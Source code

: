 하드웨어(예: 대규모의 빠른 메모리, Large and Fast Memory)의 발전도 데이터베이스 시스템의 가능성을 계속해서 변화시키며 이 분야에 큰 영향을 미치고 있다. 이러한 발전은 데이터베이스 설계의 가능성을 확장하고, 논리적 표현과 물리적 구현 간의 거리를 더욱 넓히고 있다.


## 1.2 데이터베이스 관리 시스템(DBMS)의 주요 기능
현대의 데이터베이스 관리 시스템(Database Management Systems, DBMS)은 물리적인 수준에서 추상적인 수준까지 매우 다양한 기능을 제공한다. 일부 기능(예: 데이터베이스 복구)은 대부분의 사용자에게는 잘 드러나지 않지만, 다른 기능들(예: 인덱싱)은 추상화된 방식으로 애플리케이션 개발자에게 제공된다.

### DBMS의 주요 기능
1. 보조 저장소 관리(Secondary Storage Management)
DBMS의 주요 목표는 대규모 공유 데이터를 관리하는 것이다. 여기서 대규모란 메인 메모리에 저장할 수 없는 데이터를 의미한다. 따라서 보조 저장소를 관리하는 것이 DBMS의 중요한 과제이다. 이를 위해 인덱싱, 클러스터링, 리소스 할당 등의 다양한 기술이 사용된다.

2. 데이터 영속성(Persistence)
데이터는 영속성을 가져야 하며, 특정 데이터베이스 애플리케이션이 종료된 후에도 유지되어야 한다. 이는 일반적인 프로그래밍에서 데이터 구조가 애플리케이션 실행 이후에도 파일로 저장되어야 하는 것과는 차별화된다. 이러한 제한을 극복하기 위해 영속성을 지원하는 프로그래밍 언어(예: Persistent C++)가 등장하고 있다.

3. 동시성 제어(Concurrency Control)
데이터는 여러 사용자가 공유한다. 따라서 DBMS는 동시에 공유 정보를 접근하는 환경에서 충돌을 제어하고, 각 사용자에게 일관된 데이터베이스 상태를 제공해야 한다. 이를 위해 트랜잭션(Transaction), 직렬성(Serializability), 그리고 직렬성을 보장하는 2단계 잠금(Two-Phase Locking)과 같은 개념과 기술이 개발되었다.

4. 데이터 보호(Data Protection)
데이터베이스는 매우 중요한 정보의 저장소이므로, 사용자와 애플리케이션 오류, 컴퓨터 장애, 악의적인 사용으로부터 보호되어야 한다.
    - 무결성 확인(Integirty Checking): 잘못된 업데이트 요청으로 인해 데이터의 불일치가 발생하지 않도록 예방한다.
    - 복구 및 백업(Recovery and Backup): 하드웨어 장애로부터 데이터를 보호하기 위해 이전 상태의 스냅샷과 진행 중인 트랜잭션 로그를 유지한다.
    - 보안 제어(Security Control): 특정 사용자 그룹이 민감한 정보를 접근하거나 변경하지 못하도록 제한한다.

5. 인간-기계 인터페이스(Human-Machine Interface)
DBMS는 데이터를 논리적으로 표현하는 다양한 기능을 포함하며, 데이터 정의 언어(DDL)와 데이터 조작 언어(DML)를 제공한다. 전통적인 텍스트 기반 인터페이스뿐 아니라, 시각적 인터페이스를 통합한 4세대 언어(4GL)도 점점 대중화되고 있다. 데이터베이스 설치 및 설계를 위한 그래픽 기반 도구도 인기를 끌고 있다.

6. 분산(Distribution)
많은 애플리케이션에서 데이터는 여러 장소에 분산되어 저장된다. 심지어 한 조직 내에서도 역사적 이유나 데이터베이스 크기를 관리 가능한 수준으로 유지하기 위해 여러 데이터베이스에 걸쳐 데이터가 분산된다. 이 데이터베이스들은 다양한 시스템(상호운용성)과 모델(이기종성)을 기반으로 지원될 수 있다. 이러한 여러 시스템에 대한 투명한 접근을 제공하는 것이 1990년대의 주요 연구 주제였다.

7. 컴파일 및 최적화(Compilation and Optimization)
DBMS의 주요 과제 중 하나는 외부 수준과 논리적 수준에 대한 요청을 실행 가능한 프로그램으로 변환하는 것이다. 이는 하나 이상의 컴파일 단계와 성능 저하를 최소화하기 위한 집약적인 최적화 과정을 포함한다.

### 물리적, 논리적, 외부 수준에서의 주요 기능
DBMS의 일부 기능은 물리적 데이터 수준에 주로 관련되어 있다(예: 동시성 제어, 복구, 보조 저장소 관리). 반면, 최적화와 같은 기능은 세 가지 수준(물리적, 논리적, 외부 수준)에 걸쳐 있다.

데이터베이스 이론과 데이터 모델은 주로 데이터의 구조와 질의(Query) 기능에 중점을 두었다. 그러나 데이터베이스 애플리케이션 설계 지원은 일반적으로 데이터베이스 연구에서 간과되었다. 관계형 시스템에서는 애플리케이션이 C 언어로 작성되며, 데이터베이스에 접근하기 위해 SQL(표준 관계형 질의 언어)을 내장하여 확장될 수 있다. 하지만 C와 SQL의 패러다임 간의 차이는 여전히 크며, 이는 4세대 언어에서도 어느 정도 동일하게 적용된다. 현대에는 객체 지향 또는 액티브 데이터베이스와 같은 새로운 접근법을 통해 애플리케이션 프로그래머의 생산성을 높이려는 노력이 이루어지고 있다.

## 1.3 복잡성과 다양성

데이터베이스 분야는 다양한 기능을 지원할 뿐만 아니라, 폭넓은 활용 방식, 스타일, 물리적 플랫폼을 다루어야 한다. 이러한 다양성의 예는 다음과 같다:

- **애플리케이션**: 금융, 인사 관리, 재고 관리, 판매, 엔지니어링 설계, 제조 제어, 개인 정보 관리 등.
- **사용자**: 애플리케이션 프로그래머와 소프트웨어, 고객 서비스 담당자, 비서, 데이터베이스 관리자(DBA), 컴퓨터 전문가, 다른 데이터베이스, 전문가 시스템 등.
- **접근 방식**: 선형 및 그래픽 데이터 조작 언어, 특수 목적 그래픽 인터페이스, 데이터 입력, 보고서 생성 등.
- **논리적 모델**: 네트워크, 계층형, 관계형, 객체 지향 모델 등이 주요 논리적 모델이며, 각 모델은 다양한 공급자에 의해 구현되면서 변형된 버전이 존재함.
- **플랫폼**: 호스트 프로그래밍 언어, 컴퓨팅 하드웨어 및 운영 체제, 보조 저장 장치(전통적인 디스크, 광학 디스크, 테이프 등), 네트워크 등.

Task objective: Using the data above, transcribe the lines that run from the line with "5. 인간-기계 인터페이스(Human-Machine Interface)" to the line with "DBMS의 일부 기능은", both ends kept, and output nothing else.

Task answer:
5. 인간-기계 인터페이스(Human-Machine Interface)
DBMS는 데이터를 논리적으로 표현하는 다양한 기능을 포함하며, 데이터 정의 언어(DDL)와 데이터 조작 언어(DML)를 제공한다. 전통적인 텍스트 기반 인터페이스뿐 아니라, 시각적 인터페이스를 통합한 4세대 언어(4GL)도 점점 대중화되고 있다. 데이터베이스 설치 및 설계를 위한 그래픽 기반 도구도 인기를 끌고 있다.

6. 분산(Distribution)
많은 애플리케이션에서 데이터는 여러 장소에 분산되어 저장된다. 심지어 한 조직 내에서도 역사적 이유나 데이터베이스 크기를 관리 가능한 수준으로 유지하기 위해 여러 데이터베이스에 걸쳐 데이터가 분산된다. 이 데이터베이스들은 다양한 시스템(상호운용성)과 모델(이기종성)을 기반으로 지원될 수 있다. 이러한 여러 시스템에 대한 투명한 접근을 제공하는 것이 1990년대의 주요 연구 주제였다.

7. 컴파일 및 최적화(Compilation and Optimization)
DBMS의 주요 과제 중 하나는 외부 수준과 논리적 수준에 대한 요청을 실행 가능한 프로그램으로 변환하는 것이다. 이는 하나 이상의 컴파일 단계와 성능 저하를 최소화하기 위한 집약적인 최적화 과정을 포함한다.

### 물리적, 논리적, 외부 수준에서의 주요 기능
DBMS의 일부 기능은 물리적 데이터 수준에 주로 관련되어 있다(예: 동시성 제어, 복구, 보조 저장소 관리). 반면, 최적화와 같은 기능은 세 가지 수준(물리적, 논리적, 외부 수준)에 걸쳐 있다.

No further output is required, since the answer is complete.